### Data under study

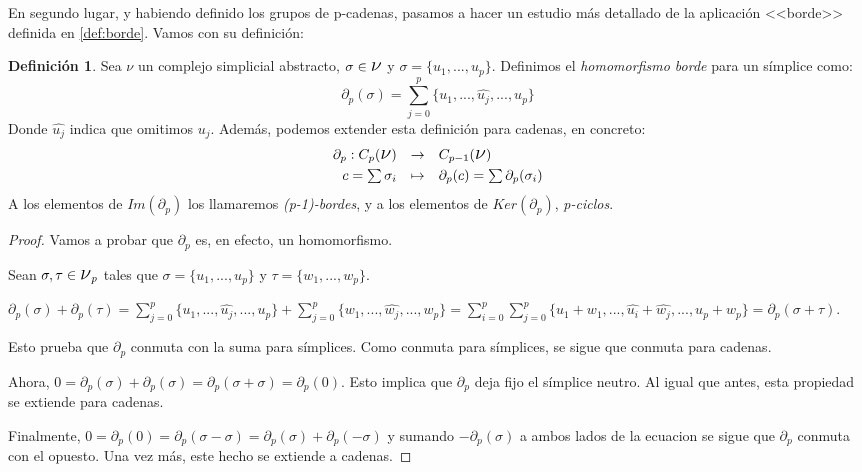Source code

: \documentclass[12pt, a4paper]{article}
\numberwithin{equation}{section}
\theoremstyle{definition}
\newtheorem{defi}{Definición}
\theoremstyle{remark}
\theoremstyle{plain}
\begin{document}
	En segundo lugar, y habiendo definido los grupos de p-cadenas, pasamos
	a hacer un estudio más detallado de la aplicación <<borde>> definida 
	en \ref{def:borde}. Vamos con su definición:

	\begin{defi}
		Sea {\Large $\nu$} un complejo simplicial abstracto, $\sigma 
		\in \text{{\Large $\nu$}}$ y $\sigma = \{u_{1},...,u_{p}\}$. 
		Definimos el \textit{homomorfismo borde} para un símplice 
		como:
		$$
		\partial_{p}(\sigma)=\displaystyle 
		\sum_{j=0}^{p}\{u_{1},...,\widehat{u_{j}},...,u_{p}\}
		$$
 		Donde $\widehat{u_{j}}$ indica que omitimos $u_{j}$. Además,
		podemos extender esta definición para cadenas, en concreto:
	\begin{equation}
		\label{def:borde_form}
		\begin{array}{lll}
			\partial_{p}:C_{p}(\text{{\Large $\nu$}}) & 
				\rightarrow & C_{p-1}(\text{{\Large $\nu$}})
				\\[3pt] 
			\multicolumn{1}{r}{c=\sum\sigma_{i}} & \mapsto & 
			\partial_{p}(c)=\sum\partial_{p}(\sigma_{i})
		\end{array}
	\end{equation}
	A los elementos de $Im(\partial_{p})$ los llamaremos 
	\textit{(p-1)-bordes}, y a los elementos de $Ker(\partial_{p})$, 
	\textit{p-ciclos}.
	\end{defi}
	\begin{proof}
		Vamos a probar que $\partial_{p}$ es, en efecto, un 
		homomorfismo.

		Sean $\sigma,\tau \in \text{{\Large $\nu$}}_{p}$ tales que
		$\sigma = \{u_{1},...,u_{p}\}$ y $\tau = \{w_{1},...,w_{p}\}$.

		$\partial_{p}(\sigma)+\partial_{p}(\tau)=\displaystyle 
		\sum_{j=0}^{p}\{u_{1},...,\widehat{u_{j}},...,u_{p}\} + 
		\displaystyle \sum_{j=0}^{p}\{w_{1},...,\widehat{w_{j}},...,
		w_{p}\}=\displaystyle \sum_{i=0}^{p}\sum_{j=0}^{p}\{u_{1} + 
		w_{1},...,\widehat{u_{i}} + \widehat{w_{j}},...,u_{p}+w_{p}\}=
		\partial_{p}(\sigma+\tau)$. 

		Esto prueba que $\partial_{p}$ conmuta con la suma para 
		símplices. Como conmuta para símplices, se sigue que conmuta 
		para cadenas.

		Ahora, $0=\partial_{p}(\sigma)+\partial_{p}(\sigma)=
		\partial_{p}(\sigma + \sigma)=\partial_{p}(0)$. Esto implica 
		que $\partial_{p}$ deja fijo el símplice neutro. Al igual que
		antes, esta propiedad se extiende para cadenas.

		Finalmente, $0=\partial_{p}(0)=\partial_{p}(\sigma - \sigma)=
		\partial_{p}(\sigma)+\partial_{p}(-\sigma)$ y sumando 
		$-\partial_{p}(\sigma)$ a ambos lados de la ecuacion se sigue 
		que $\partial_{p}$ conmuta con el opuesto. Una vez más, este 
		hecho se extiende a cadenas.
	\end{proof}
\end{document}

* * *

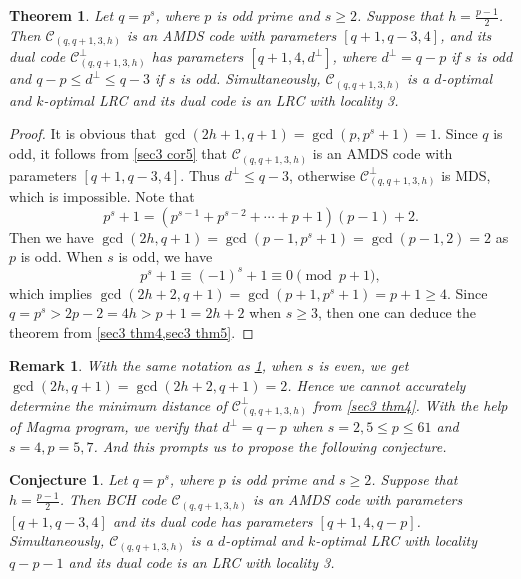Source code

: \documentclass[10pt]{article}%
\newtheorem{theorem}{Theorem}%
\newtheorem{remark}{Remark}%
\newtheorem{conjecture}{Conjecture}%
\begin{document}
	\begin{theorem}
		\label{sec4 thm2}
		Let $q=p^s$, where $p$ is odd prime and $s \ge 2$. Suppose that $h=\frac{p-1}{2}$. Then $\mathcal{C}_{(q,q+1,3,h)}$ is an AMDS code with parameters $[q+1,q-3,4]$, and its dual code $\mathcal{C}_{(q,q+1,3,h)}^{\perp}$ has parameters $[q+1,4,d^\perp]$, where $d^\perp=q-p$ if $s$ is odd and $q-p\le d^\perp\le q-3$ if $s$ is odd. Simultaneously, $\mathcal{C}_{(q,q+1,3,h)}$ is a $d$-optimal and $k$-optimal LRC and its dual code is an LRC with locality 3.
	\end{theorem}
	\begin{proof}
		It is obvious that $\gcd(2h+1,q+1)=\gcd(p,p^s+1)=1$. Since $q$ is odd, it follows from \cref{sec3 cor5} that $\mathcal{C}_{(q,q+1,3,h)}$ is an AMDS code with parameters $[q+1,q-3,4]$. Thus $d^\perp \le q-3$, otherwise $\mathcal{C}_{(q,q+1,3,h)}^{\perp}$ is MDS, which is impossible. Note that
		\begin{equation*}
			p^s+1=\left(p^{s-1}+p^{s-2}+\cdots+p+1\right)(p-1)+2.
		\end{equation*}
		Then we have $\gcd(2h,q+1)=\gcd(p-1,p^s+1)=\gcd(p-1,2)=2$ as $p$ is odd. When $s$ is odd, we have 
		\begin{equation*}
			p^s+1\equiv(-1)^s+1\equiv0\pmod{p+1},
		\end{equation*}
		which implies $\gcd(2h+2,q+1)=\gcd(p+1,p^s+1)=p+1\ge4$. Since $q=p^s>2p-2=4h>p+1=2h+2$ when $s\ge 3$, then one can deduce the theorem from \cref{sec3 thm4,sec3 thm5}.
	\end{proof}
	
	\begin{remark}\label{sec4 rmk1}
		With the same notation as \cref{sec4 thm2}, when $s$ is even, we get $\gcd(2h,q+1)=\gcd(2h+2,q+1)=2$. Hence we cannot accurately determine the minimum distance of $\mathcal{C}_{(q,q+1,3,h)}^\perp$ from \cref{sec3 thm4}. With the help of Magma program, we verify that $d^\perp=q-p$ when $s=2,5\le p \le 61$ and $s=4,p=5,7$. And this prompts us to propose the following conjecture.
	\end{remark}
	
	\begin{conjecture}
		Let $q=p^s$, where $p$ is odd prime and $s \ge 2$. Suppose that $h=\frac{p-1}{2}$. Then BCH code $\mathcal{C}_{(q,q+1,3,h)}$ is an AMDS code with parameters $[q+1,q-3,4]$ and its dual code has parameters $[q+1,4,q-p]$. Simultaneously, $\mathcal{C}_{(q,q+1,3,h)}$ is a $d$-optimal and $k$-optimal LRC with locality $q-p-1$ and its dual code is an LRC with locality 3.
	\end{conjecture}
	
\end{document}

### Work item
Search the material for the word "article" and copy every matching line.

### Written response
: \documentclass[12pt, a4paper]{article}
: \documentclass[10pt]{article}%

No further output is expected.